RECORDED DATA
*** Block opens ***

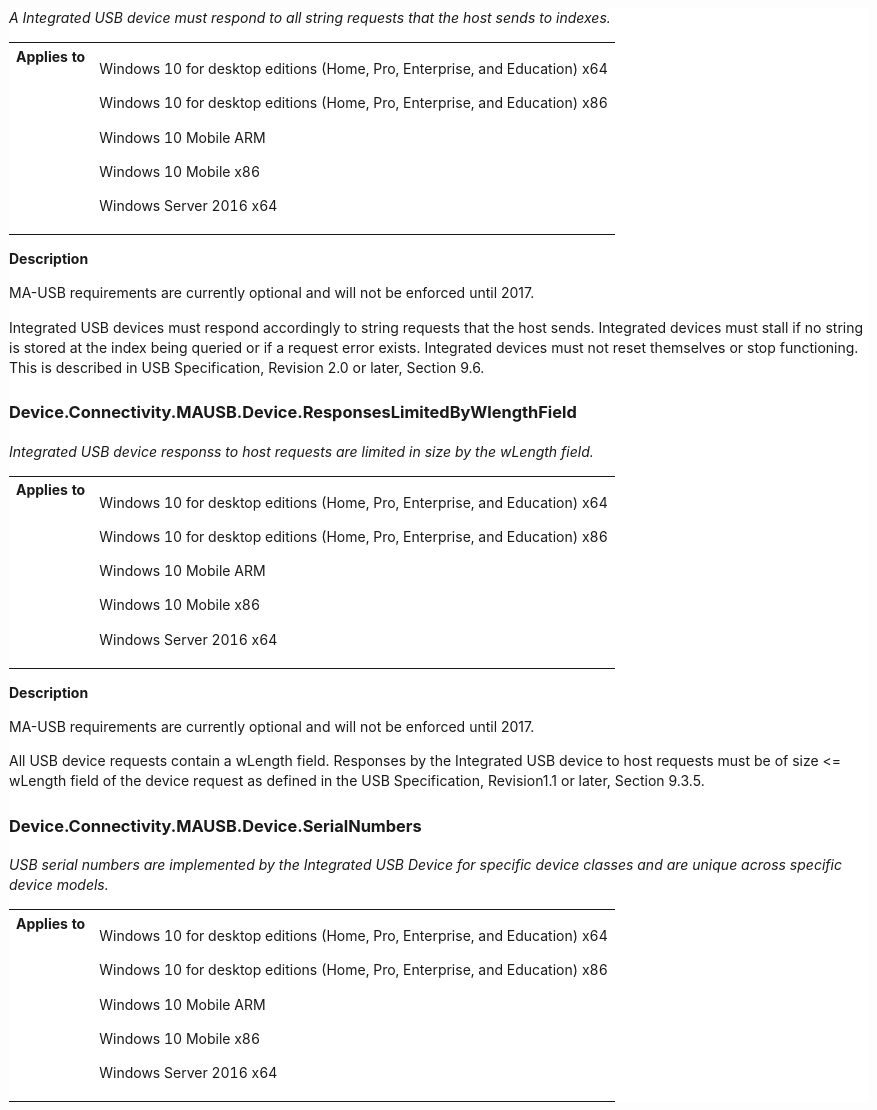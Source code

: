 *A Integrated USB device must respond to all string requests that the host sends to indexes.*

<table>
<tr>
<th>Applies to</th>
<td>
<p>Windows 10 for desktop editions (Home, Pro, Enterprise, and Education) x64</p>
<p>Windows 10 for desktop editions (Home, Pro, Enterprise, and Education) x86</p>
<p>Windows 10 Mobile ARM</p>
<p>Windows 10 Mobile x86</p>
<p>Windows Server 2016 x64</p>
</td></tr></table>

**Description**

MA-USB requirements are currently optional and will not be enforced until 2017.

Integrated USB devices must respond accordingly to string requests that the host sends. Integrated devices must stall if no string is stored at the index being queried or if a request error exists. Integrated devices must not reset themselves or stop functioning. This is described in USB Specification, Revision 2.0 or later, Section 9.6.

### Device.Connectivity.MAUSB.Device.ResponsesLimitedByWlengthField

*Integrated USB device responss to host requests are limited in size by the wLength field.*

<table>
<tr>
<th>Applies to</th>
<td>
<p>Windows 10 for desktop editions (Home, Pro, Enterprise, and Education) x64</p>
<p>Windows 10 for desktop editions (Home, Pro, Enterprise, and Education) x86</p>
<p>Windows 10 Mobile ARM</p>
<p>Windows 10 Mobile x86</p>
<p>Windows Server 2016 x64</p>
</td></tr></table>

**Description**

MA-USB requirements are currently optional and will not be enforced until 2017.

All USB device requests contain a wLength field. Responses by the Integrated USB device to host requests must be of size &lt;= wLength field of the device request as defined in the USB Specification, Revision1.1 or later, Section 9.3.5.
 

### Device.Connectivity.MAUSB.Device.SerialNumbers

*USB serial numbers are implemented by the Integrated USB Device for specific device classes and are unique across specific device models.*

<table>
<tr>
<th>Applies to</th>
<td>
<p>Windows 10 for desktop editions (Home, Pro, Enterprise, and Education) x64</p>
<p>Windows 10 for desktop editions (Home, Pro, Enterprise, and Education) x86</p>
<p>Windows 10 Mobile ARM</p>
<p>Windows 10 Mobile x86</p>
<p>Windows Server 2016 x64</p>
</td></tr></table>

*** Block closes ***
*** Block opens ***

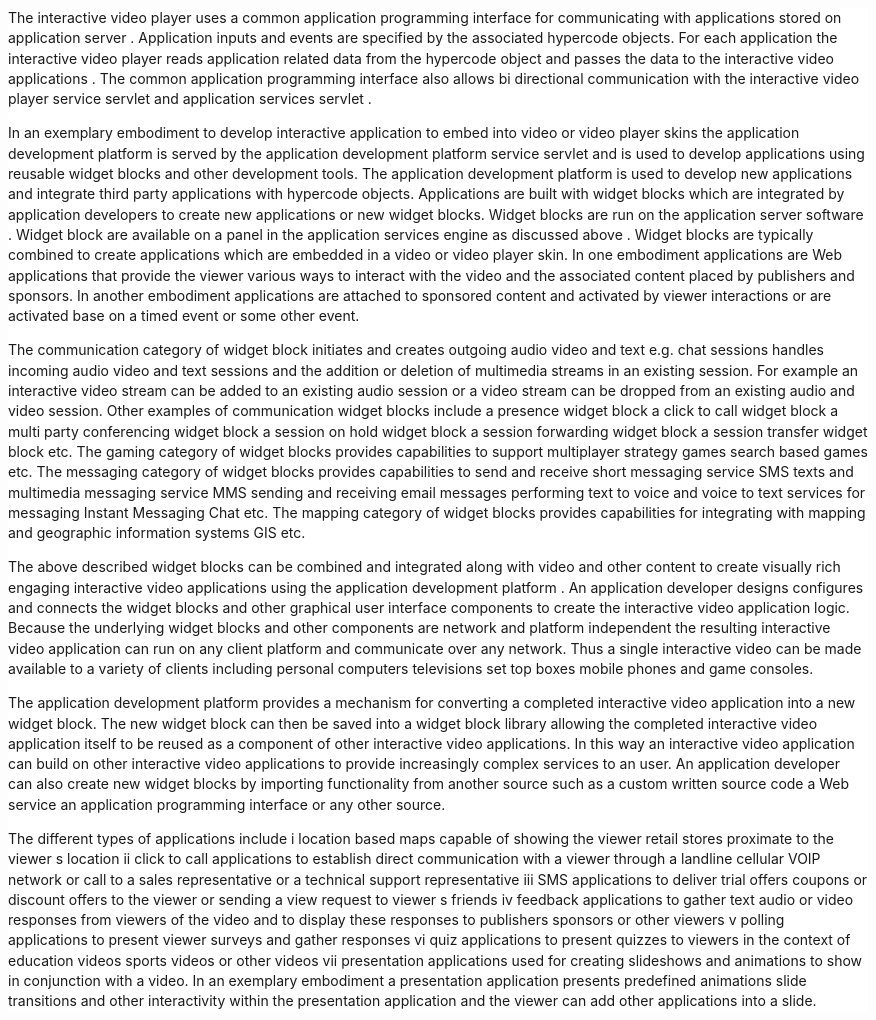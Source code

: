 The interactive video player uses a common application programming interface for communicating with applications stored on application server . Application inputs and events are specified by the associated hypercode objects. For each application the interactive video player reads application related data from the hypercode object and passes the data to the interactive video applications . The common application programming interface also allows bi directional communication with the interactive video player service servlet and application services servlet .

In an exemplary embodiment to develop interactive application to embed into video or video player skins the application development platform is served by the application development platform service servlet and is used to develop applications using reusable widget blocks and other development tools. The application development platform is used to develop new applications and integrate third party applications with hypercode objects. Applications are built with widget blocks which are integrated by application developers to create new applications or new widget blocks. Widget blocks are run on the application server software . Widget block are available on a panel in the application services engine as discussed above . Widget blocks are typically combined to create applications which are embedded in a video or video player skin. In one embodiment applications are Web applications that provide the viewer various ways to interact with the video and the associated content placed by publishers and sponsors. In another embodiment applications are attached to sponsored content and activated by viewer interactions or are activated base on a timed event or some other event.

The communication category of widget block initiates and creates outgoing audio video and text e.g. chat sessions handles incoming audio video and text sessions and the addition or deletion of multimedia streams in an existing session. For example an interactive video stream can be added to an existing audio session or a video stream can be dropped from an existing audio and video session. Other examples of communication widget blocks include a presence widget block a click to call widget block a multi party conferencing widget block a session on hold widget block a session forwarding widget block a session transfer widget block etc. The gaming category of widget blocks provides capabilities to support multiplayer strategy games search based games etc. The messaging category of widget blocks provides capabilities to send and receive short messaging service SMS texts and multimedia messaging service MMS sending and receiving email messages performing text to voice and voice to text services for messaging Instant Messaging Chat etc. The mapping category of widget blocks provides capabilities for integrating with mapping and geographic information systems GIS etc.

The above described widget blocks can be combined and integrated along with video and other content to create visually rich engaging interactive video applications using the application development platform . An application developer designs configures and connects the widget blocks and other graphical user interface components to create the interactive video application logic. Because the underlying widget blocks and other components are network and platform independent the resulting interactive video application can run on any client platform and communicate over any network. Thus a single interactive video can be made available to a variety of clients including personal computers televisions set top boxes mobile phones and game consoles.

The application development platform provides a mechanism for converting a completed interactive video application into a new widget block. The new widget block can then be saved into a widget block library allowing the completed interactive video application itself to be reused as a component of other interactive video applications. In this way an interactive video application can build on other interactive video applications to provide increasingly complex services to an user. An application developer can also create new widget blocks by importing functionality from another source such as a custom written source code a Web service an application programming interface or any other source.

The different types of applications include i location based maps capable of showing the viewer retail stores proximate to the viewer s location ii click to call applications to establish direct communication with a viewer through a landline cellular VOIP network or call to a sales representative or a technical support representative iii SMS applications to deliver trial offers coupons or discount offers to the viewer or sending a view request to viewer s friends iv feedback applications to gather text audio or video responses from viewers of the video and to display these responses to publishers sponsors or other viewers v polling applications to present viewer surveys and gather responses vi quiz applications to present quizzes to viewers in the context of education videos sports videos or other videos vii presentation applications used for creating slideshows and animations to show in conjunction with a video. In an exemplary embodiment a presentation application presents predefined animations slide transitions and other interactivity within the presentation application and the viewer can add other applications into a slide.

*** Block closes ***

YOUR GOAL
Could you please give the number of lines in the data above that contain the word "programming"? Only the number is needed.

RESPONSE AREA
2